Deployment

The whole stack — the MCP server, the Joern container, Postgres, and Redis — runs from a single docker compose. The MCP server runs in its own container (Dockerfile.mcp) and drives the host Docker daemon to build CPGs and spawn per-CPG Joern workers.

flowchart TB
    Chat[Chat interface] -->|HTTP /mcp| MCP[codebadger-mcp<br/>host network]
    MCP -->|/var/run/docker.sock| DKR[Host Docker daemon]
    DKR --> JOERN[codebadger-joern-server<br/>+ per-CPG pool workers]
    MCP --> PG[(codebadger-postgres<br/>catalog + cache + findings + jobs)]
    MCP --> R[(codebadger-redis<br/>pool ledger + locks)]
    MCP -. clone / copy source .-> PLAY[(./playground<br/>shared volume)]
    JOERN -. read source / write CPG .-> PLAY

Prerequisites

Docker Engine + the Compose v2 plugin (docker compose version). Install: https://docs.docker.com/engine/install/.
Permission to use the Docker socket (the deploy user is in the docker group, or runs as root). The MCP container drives the host daemon via /var/run/docker.sock.
A host dedicated to codebadger. Mounting the Docker socket gives the MCP container root-equivalent control of the host (see the trust-boundary note below).
Disk for the playground/ volume (cloned sources + CPG .bin caches can reach tens of GB) and RAM for the Joern JVMs (see Sizing).
git is only needed if you clone this repo to the host; everything else runs in containers.

Quick start (full stack)

# 1. Get the code
git clone http://github.com/lekssays/codebadger && cd codebadger

# 2. Configure for your host: copy the template and edit
cp .env.example .env
#   Set at minimum:
#     PLAYGROUND_HOST_PATH=/abs/path/to/codebadger/playground   # ABSOLUTE
#     MCP_HOST=0.0.0.0                                           # or 127.0.0.1 behind a proxy
#   Size memory for your host (RAM is the binding constraint):
python scripts/recommend_config.py        # prints JOERN_MEM_LIMIT / JOERN_MEMORY_BUDGET_MB to set

# 3. Build images + start everything + wait for /health
./scripts/deploy.sh

# 4. Confirm it's serving
./scripts/deploy.sh status

docker compose auto-loads .env, so once it's filled in, plain docker compose up -d works too. deploy.sh additionally exports an absolute PLAYGROUND_HOST_PATH (pool workers are started by the host daemon, so their playground bind-mount source must be host-absolute) and waits for /health.

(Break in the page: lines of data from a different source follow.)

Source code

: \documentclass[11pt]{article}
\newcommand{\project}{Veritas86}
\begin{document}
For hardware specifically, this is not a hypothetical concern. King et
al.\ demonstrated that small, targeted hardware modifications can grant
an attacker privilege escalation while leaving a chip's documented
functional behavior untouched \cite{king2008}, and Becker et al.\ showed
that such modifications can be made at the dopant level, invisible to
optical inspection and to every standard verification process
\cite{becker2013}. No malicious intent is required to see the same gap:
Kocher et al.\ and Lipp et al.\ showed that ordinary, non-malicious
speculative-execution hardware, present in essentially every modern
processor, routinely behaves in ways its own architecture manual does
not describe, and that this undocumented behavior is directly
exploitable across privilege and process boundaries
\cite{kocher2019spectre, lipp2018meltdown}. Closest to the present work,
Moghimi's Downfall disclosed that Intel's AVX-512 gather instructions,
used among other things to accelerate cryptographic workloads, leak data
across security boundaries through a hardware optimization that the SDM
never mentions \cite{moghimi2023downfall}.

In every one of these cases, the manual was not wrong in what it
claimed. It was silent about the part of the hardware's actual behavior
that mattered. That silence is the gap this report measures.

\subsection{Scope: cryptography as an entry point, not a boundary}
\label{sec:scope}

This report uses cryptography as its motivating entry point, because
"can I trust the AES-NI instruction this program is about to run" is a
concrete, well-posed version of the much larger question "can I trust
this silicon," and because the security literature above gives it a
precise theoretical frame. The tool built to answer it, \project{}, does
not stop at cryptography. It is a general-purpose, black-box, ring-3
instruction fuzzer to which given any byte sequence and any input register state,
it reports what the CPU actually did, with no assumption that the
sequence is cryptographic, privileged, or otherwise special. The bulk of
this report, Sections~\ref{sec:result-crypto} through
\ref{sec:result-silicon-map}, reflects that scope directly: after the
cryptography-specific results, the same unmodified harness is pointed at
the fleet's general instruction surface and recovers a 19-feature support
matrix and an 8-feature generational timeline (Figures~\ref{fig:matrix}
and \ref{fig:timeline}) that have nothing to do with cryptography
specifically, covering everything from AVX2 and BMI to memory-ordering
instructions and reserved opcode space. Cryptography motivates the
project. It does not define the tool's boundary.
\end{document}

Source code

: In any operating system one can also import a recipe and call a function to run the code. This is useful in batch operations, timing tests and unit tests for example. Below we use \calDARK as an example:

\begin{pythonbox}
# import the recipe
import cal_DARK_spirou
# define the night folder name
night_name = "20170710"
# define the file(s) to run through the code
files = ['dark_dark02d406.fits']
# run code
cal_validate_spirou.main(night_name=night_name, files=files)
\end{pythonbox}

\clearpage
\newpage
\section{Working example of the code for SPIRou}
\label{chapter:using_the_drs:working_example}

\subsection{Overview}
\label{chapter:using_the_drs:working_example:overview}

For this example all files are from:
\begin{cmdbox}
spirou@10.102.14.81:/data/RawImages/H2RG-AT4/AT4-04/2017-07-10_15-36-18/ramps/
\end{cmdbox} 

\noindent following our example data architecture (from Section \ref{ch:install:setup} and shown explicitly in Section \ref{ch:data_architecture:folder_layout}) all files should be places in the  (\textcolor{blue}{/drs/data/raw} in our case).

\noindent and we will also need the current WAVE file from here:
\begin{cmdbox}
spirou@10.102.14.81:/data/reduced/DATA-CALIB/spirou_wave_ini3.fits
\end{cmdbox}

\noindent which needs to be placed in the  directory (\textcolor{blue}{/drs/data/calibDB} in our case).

To run Compose directly without the script, just make sure that path is absolute:

PLAYGROUND_HOST_PATH="$PWD/playground" docker compose up -d --build

The MCP container uses host networking and mounts the Docker socket, so the localhost:<published-port> wiring (Joern servers, Postgres 55432, Redis 56379, and the MCP's own :4242) works unchanged.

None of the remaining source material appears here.